Yet, that’s what the American School In Japan junior 400-meter specialist did on Saturday at Oi Pier Ground Stadium near Tokyo International Airport. He ran 1 minute, 54.63 seconds in the 800, topping the two-year old mark of 1:55.54 set by Yokota’s Daniel Galvin.

“It didn’t even occur to me that I could have broken the record,” Sease said after the race. “I was surprised when I heard that there was a possibility … Now, I’m just really excited.”

Sease normally runs the 400 for the Mustangs, though he also runs for the ASIJ cross-country team at distances of 5 kilometers or greater. Coach Ryosuke Suzuki said he wanted to experiment with Sease in the 800 on Saturday, and now must decide whether he wants Sease to continue.

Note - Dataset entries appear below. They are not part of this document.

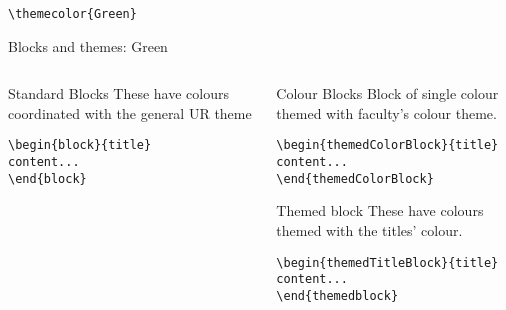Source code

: \begingroup
{}
\begin{center}\verb|\themecolor{Green}|\end{center}
\begin{frame}[fragile]{Blocks and themes: Green}
\begin{columns} %
\begin{column}{0.3\textwidth}
\begin{block}{Standard Blocks}
These have colours coordinated with the general UR theme
\begin{verbatim}
\begin{block}{title}
content...
\end{block}
\end{verbatim}
\end{block}
\end{column}
\begin{column}{0.7\textwidth}
\begin{themedColorBlock}{Colour Blocks}
Block of single colour themed with faculty's colour theme.
\small
\begin{verbatim}
\begin{themedColorBlock}{title}
content...
\end{themedColorBlock}
\end{verbatim}
\end{themedColorBlock}
\begin{themedTitleBlock} {Themed block}
These have colours themed with the titles' colour.
\small
\begin{verbatim}
\begin{themedTitleBlock}{title}
content...
\end{themedblock}
\end{verbatim}
\end{themedTitleBlock}
\end{column}
\end{columns}
\end{frame}
\endgroup


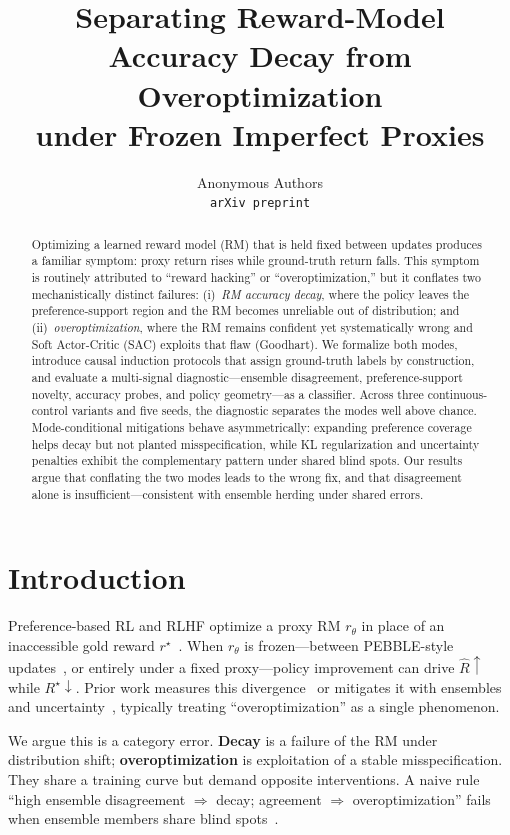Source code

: \documentclass{article}
\title{Separating Reward-Model Accuracy Decay from Overoptimization\\
\large under Frozen Imperfect Proxies}
\author{
  Anonymous Authors\\
  \texttt{arXiv preprint}
}
\date{}
\begin{document}
\maketitle

\begin{abstract}
Optimizing a learned reward model (RM) that is held fixed between updates produces a familiar symptom: proxy return rises while ground-truth return falls.
This symptom is routinely attributed to ``reward hacking'' or ``overoptimization,'' but it conflates two mechanistically distinct failures:
(i)~\emph{RM accuracy decay}, where the policy leaves the preference-support region and the RM becomes unreliable out of distribution; and
(ii)~\emph{overoptimization}, where the RM remains confident yet systematically wrong and Soft Actor-Critic (SAC) exploits that flaw (Goodhart).
We formalize both modes, introduce causal induction protocols that assign ground-truth labels by construction, and evaluate a multi-signal diagnostic---ensemble disagreement, preference-support novelty, accuracy probes, and policy geometry---as a classifier.
Across three continuous-control variants and five seeds, the diagnostic separates the modes well above chance.
Mode-conditional mitigations behave asymmetrically: expanding preference coverage helps decay but not planted misspecification, while KL regularization and uncertainty penalties exhibit the complementary pattern under shared blind spots.
Our results argue that conflating the two modes leads to the wrong fix, and that disagreement alone is insufficient---consistent with ensemble herding under shared errors.
\end{abstract}

\section{Introduction}
Preference-based RL and RLHF optimize a proxy RM $r_\theta$ in place of an inaccessible gold reward $r^\star$~\citep{lee2021pebble,gao2023scaling}.
When $r_\theta$ is frozen---between PEBBLE-style updates~\citep{lee2021pebble}, or entirely under a fixed proxy---policy improvement can drive $\hat R\uparrow$ while $R^\star\downarrow$.
Prior work measures this divergence~\citep{gao2023scaling} or mitigates it with ensembles and uncertainty~\citep{eisenstein2024helping,coste2023reward,advpo2024,urm2024,inform2024}, typically treating ``overoptimization'' as a single phenomenon.

We argue this is a category error.
\textbf{Decay} is a failure of the RM under distribution shift; \textbf{overoptimization} is exploitation of a stable misspecification.
They share a training curve but demand opposite interventions.
A naive rule ``high ensemble disagreement $\Rightarrow$ decay; agreement $\Rightarrow$ overoptimization'' fails when ensemble members share blind spots~\citep{eisenstein2024helping}.
\end{document}
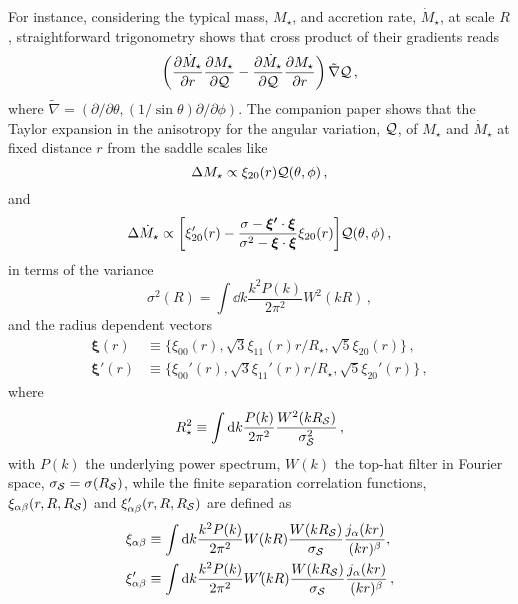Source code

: \documentclass[useAMS,usenatbib]{mnras}
\begin{document}
For instance, considering the typical mass, $M_\star$, and accretion rate, ${\dot M}_\star$, at scale $R$, straightforward trigonometry shows that cross product of their gradients reads
\begin{equation}
  \left(\frac{\partial  \dot M_\star}{\partial r} \frac{\partial
      M_\star }{\partial {\cal Q}}-\frac{\partial  \dot M_\star}{\partial {\cal Q}} \frac{\partial M_\star }{\partial r}\right) {\tilde \nabla}{\cal Q} \,,\label{eq:crossprod}
\end{equation}
where  
$
\tilde \nabla=\left({\partial}/{\partial \theta} ,
({1}/{\sin \theta}){\partial}/{\partial \phi} \right)
$.
%
The companion paper  \citep{biaspaper} shows that the Taylor expansion in the anisotropy for the angular variation, $\cal Q$, of $M_\star$  and  $\dot M_\star$  at fixed distance
$r$ from the saddle scales like
\begin{equation} 
\Delta M_\star\propto \xi_{20}(r) {\cal Q}(\theta,\phi)\,,  \label{eq:defDeltaM} 
\end{equation}
and 
\begin{equation}
  \Delta \dot M_\star \propto
    \bigg[\xi_{20}'(r)- \frac{\sigma-\boldsymbol{\xi'}\cdot \boldsymbol{\xi}}{\sigma^2-\boldsymbol{\xi}\cdot \boldsymbol{\xi}}\xi_{20}(r)\bigg]
 {\cal Q}(\theta,\phi)\,, \label{eq:defDeltaDotM} 
 \end{equation}
in terms of the  variance
\begin{equation}
  \sigma^2(R) =
  \int\dd k \frac{k^2P(k)}{2\pi^2} W^2(kR)\,, \label{eq:sigma2}
\end{equation}
 and the radius dependent vectors 
\begin{align}
  \boldsymbol{\xi}(r) &\equiv
  \{\xi_{00}(r),\sqrt{3}\xi_{11}(r)r/R_\star,\sqrt{5}\xi_{20}(r)\}
\label{eq:xisad}\,, \\
  \boldsymbol{\xi}'\!(r) &\equiv
  \{\xi_{00}'(r),\sqrt{3}\xi_{11}'(r)r/R_\star,\sqrt{5}\xi_{20}'(r)\}\,,
\label{eq:xi'sad}
\end{align}
where 
\begin{equation}
  R^2_\star \equiv
  \int\dd k \frac{P(k)}{2\pi^2} \frac{W^2(k\Rs)}{\sigmas^2}\,,
\label{eq:sadscale}
\end{equation}
with $P(k)$ the underlying power spectrum, $W(k)$ the top-hat filter in Fourier space, $\sigma_\S=\sigma(R_\S)$, while  the  finite separation correlation
functions, $\xi_{\alpha\beta}(r, R, \Rs)$ and $\xi'_{\alpha\beta}(r, R, \Rs)$ are defined as
\begin{align}
\label{eq:xi_xi}
   \xi_{\alpha\beta} &\equiv \int \dd k \frac{k^2P(k)}{2\pi^2}
  W(kR)\frac{W(k\Rs)}{\sigmas}
  \frac{j_\alpha(kr)}{(kr)^\beta}, \\ %
  \xi'_{\alpha\beta} & \equiv
  \int \dd k \frac{k^2P(k)}{2\pi^2} W'\!(kR)
  \frac{W(k\Rs)}{\sigmas}\frac{j_\alpha(kr)}{(kr)^\beta}\,,
  \label{eq:xi_xiprime}
\end{align}
\end{document}
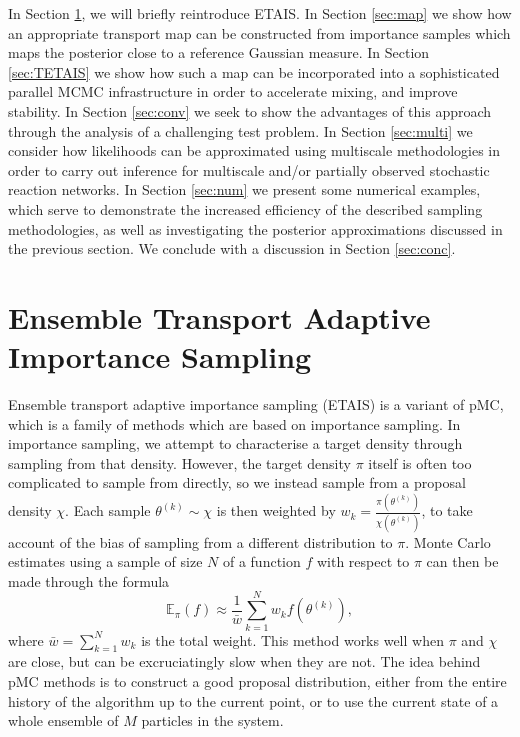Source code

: \documentclass[final]{siamltex}
\begin{document}

In Section \ref{sec:ETAIS}, we will briefly reintroduce ETAIS. In Section \ref{sec:map} we show how an appropriate transport map can
be constructed from importance samples which maps the posterior close
to a reference Gaussian measure. In Section \ref{sec:TETAIS} we show
how such a map can be incorporated into a sophisticated parallel MCMC
infrastructure in order to accelerate mixing, and improve stability. In Section
\ref{sec:conv} we seek to show the advantages of this approach through
the analysis of a challenging test problem. In Section
\ref{sec:multi} we consider how likelihoods can be approximated using
 multiscale methodologies in order to carry out inference for
multiscale and/or partially observed stochastic reaction networks. In
Section \ref{sec:num} we present some numerical examples, which serve
to demonstrate the increased efficiency of the described sampling
methodologies, as well as investigating the posterior approximations
discussed in the previous section. We conclude with a discussion in
Section \ref{sec:conc}.

\section{Ensemble Transport Adaptive Importance Sampling}\label{sec:ETAIS}
Ensemble transport adaptive importance sampling (ETAIS)\cite{cotter2015parallel} is a variant of pMC\cite{cappe2012population}, which is a family of methods which are based
on importance sampling. In importance sampling, we attempt to
characterise a target density through sampling from that
density. However, the target density $\pi$ itself is often too complicated to sample
from directly, so we instead sample from a
proposal density $\chi$. Each sample $\theta^{(k)} \sim \chi$ is then weighted by
$w_k = \frac{\pi(\theta^{(k)})}{\chi(\theta^{(k)})}$, to take account of the bias of
sampling from a different distribution to $\pi$. Monte Carlo estimates
using a sample of size $N$
of a function $f$ with respect to $\pi$ can then be made through the
formula
\[\mathbb{E}_\pi(f) \approx \frac{1}{\bar{w}} \sum_{k=1}^N
  w_kf(\theta^{(k)}),\]
where $\bar{w} = \sum_{k=1}^N w_k$ is the total weight.
This method works well when $\pi$ and $\chi$ are close, but can be
excruciatingly slow when they are not. The idea behind pMC methods is
to construct a good proposal distribution, either from the entire
history of the algorithm up to the current point, or to use the
current state of a whole ensemble of $M$ particles in the system.
\end{document}
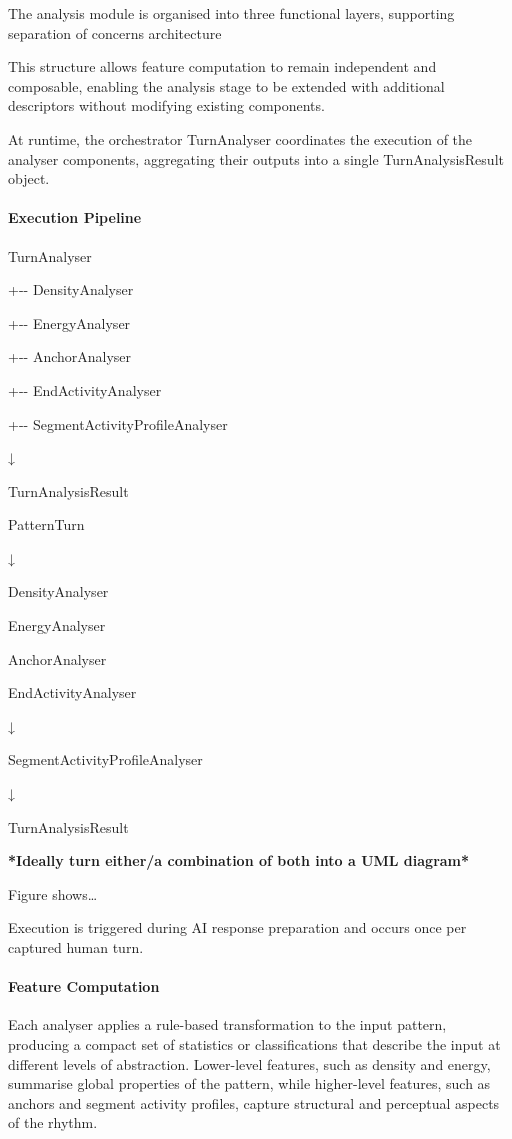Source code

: The analysis module is organised into three functional layers,
supporting separation of concerns architecture

This structure allows feature computation to remain independent and
composable, enabling the analysis stage to be extended with additional
descriptors without modifying existing components.

At runtime, the orchestrator TurnAnalyser coordinates the execution of
the analyser components, aggregating their outputs into a single
TurnAnalysisResult object.

\paragraph{Execution Pipeline}\label{execution-pipeline}

TurnAnalyser

\textbar{}

+-\/- DensityAnalyser

+-\/- EnergyAnalyser

+-\/- AnchorAnalyser

+-\/- EndActivityAnalyser

+-\/- SegmentActivityProfileAnalyser

↓

TurnAnalysisResult

PatternTurn

↓

DensityAnalyser

EnergyAnalyser

AnchorAnalyser

EndActivityAnalyser

↓

SegmentActivityProfileAnalyser

↓

TurnAnalysisResult

\textbf{*Ideally turn either/a combination of both into a UML diagram*}

Figure shows\ldots{}

Execution is triggered during AI response preparation and occurs once
per captured human turn.

\paragraph{Feature Computation}\label{feature-computation}

Each analyser applies a rule-based transformation to the input pattern,
producing a compact set of statistics or classifications that describe
the input at different levels of abstraction. Lower-level features, such
as density and energy, summarise global properties of the pattern, while
higher-level features, such as anchors and segment activity profiles,
capture structural and perceptual aspects of the rhythm.

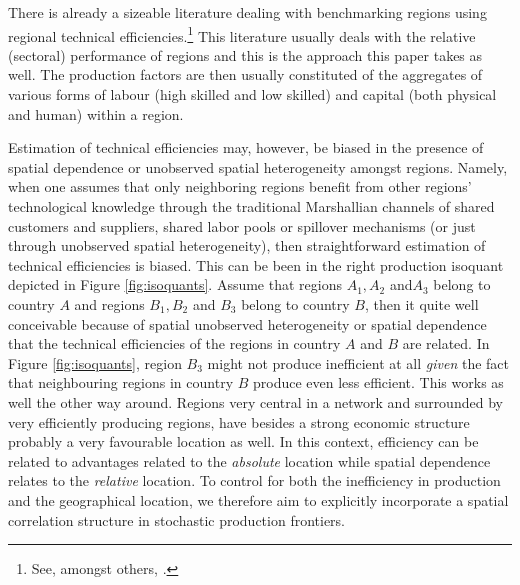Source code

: \documentclass[11pt,parskip,abstracton,notitlepage]{scrartcl}
\begin{document}
There is already a sizeable literature dealing with benchmarking regions using regional technical efficiencies.\footnote{See, amongst others, \citet{BROCK1999, puig2001technical, puig2008some, ALVAREZ2007}.} This literature usually deals with the relative (sectoral) performance of regions and this is the approach this paper takes as well. The production factors are then usually constituted of the aggregates of various forms of labour (high skilled and low skilled) and capital (both physical and human) within a region. 

Estimation of technical efficiencies may, however, be biased in the presence of spatial dependence or unobserved spatial heterogeneity amongst regions. Namely, when one assumes that only neighboring regions benefit from other regions' technological knowledge through the traditional Marshallian channels of shared customers and suppliers, shared labor pools or spillover mechanisms (or just through unobserved spatial heterogeneity), then straightforward estimation of technical efficiencies is biased. This can be been in the right production isoquant depicted in Figure \ref{fig:isoquants}. Assume that regions $A_1, A_2$ and$A_3$ belong to country $A$ and regions $B_1, B_2$ and $B_3$ belong to country $B$, then it quite well conceivable because of spatial unobserved heterogeneity or spatial dependence that the technical efficiencies of the regions in country $A$ and $B$ are related. In Figure \ref{fig:isoquants}, region $B_3$ might not produce inefficient at all \emph{given} the fact that neighbouring regions in country $B$ produce even less efficient. This works as well the other way around. Regions very central in a network and surrounded by very efficiently producing regions, have besides a strong economic structure probably a very favourable location as well. In this context, efficiency can be related to advantages related to the \emph{absolute} location while spatial dependence relates to the \emph{relative} location. To control for both the inefficiency in production and the geographical location, we therefore aim to explicitly incorporate a spatial correlation structure in stochastic production frontiers. 
\end{document}
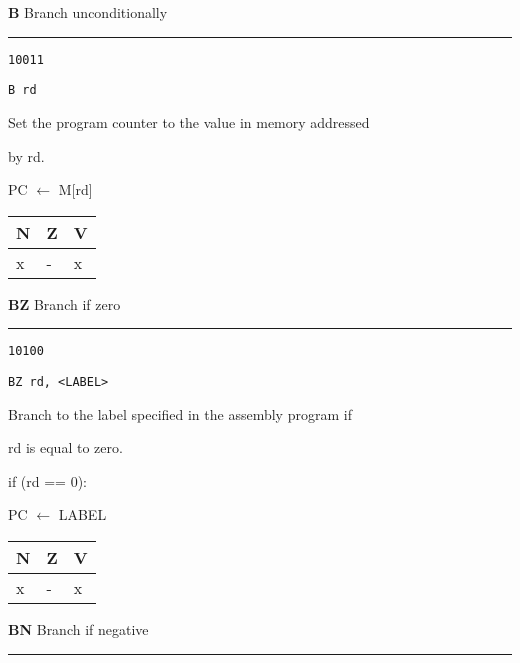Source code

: \documentclass{article}
\begin{document}
\bigskip\bigskip

\flushleft
\LARGE\textbf{B} \large \hfill Branch unconditionally

\kern-3pt
\noindent\rule{16.5cm}{0.4pt}
\normalsize

{\large
	 \texttt{10011} \par
	\smallbreak
	 \texttt{B rd} \par
	\smallbreak
	 Set the program counter to the value in memory addressed  \par
	\makebox[3.5cm][l]{  } by rd. \par
	\smallbreak
	 PC $\leftarrow$ M[rd] \par
	\medbreak
	 \begin{tabular}{lll} N \quad & Z \quad & V \\ \hline x & - & x \\ \end{tabular}
}

\bigskip\bigskip

\flushleft
\LARGE\textbf{BZ} \large \hfill Branch if zero

\kern-3pt
\noindent\rule{16.5cm}{0.4pt}
\normalsize

{\large
	 \texttt{10100} \par
	\smallbreak
	 \texttt{BZ rd, <LABEL>} \par
	\smallbreak
	 Branch to the label specified in the assembly program if  \par
	\makebox[3.5cm][l]{  } rd is equal to zero. \par
	\smallbreak
	 if (rd == 0): \par
	\makebox[4cm][l]{  } PC $\leftarrow$ LABEL \par
	\medbreak\medbreak
	 \begin{tabular}{lll} N \quad & Z \quad & V \\ \hline x & - & x \\ \end{tabular}
}

\pagebreak

\flushleft
\LARGE\textbf{BN} \large \hfill Branch if negative

\kern-3pt
\noindent\rule{16.5cm}{0.4pt}
\normalsize
\end{document}
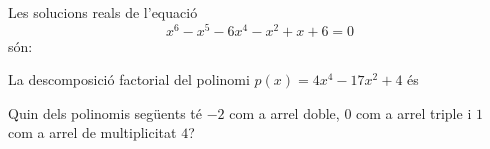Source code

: \begin{enumerate}
\begin{enumerate}[label=\alph*)]




\end{enumerate}

\feedback

\pregunta Les solucions reals de l'equació\begin{equation*}
x^{6}-x^{5}-6x^{4}-x^{2}+x+6=0 
\end{equation*}són:

\begin{enumerate}[label=\alph*)]





\end{enumerate}

\feedback

\pregunta La descomposició factorial del polinomi $p(x)=4x^{4}-17x^{2}+4$ és

\begin{enumerate}[label=\alph*)]





\end{enumerate}

\feedback

\pregunta Quin dels polinomis següents té $-2$ com a arrel doble, $0$
com a arrel triple i $1$ com a arrel de multiplicitat $4$?

\begin{enumerate}[label=\alph*)]





\end{enumerate}

\feedback

\end{enumerate}

\bigskip

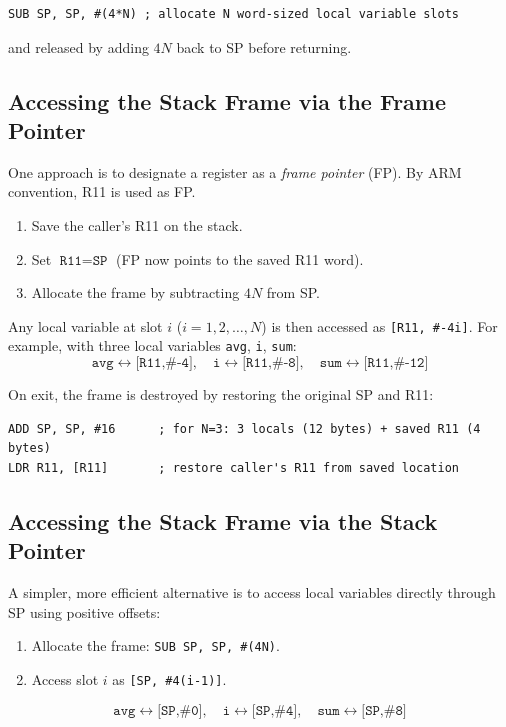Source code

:\documentclass[11pt, a4paper, notitlepage]{report}
\theoremstyle{definition}
\theoremstyle{remark}
\theoremstyle{definition}
\begin{document}
\begin{lstlisting}
SUB SP, SP, #(4*N) ; allocate N word-sized local variable slots
\end{lstlisting}

and released by adding $4N$ back to SP before returning.

\subsection{Accessing the Stack Frame via the Frame Pointer}

One approach is to designate a register as a \emph{frame pointer} (FP). By ARM convention, R11 is used as FP\@.

\begin{enumerate}
  \item Save the caller's R11 on the stack.
  \item Set $\texttt{R11} = \texttt{SP}$ (FP now points to the saved R11 word).
  \item Allocate the frame by subtracting $4N$ from SP\@.
\end{enumerate}

Any local variable at slot $i$ ($i = 1, 2, \ldots, N$) is then accessed as \texttt{[R11, \#-4i]}. For example, with three local variables \texttt{avg}, \texttt{i}, \texttt{sum}:
\[
  \texttt{avg} \leftrightarrow \texttt{[R11,\#-4]},\quad
  \texttt{i} \leftrightarrow \texttt{[R11,\#-8]},\quad
  \texttt{sum} \leftrightarrow \texttt{[R11,\#-12]}
\]

On exit, the frame is destroyed by restoring the original SP and R11:

\begin{lstlisting}
ADD SP, SP, #16      ; for N=3: 3 locals (12 bytes) + saved R11 (4 bytes)
LDR R11, [R11]       ; restore caller's R11 from saved location
\end{lstlisting}

\subsection{Accessing the Stack Frame via the Stack Pointer}

A simpler, more efficient alternative is to access local variables directly through SP using positive offsets:

\begin{enumerate}
  \item Allocate the frame: \texttt{SUB SP, SP, \#(4N)}.
  \item Access slot $i$ as \texttt{[SP, \#4(i-1)]}.
\end{enumerate}
\[
  \texttt{avg} \leftrightarrow \texttt{[SP,\#0]},\quad
  \texttt{i} \leftrightarrow \texttt{[SP,\#4]},\quad
  \texttt{sum} \leftrightarrow \texttt{[SP,\#8]}
\]
\end{document}
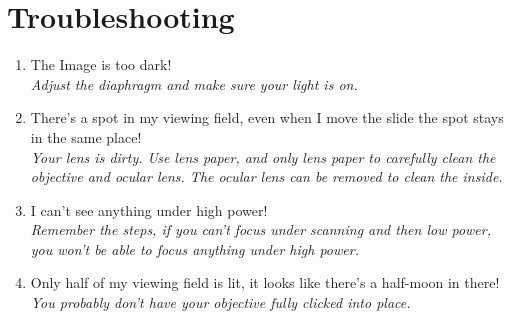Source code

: \section{Troubleshooting}

\begin{enumerate}

\item{The Image is too dark!\\
\textit{Adjust the diaphragm and make sure your light is on.}}

\item{There's a spot in my viewing field, even when I move the slide the spot stays in the same place!\\
\textit{Your lens is dirty. Use lens paper, and only lens paper to carefully clean the objective and ocular lens. The ocular lens can be removed to clean the inside.}}

\item{I can't see anything under high power!\\
\textit{Remember the steps, if you can't focus under scanning and then low power, you won't be able to focus anything under high power.}}

\item{Only half of my viewing field is lit, it looks like there's a half-moon in there!\\
\textit{You probably don't have your objective fully clicked into place.}}

\end{enumerate}
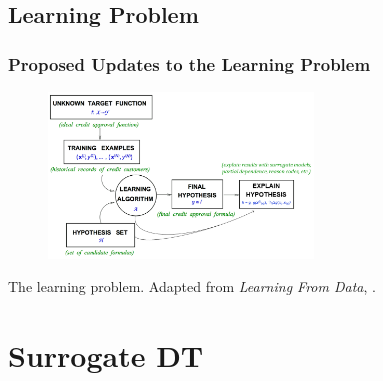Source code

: \documentclass[11pt, 
               aspectratio=169
               ]{beamer}
\begin{document}
    \subsection{Learning Problem}
	
		\begin{frame}
		
			\frametitle{Proposed Updates to the Learning Problem}
			
			\begin{figure}[htb]
				\begin{center}
					\includegraphics[height=125pt]{img/learning_problem.png}
					\label{fig:learning_problem}
				\end{center}
			\end{figure}
			
			The learning problem. Adapted from \textit{Learning From Data}, \cite{lfd}.
			
		\end{frame}

	\section{Surrogate DT}
\end{document}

Sease admitted he was “never really that good” at the 800 when he ran it in middle school, before he settled on the 400. “I did not know what to expect for this run,” he said. “I was nervous, but I wasn’t extremely nervous.”

He said his goal was to run the first 600 meters in 1:27 to 1:29, and by the time he got to the final 200, he said he felt “as good as he could feel” while running an unfamiliar race. As it turned out, he did clock the first 600 in 1:27 and kicked the rest of the way.

“Even then, I didn’t think breaking the record was possible,” Sease said. “When I first finished, I was confident that I had broke two minutes. I feel I could have run faster because I was pacing myself a little too much” between 400 and 600 meters.

Whether Sease will keep running the 800 is “up in the air,” Suzuki said. “We’ll see what happens.”

If he does continue, Sease said his goal is to cut his time by “at least a second.”

Sease very nearly broke the region record in the 400 a week earlier, finishing second to Kinnick’s Jabari Johnson, who overtook Sease in the final 100 meters. Johnson ran 48.66 seconds to Sease’s 48.81.

It was the sixth northwest Pacific track and field record to fall this season. Johnson broke his own records in the 100, 200 and 400; Sease’s teammate Evan Yukevich took down the 1,600 record; and Yokota’s Christian Sonnenberg broke his own discus record.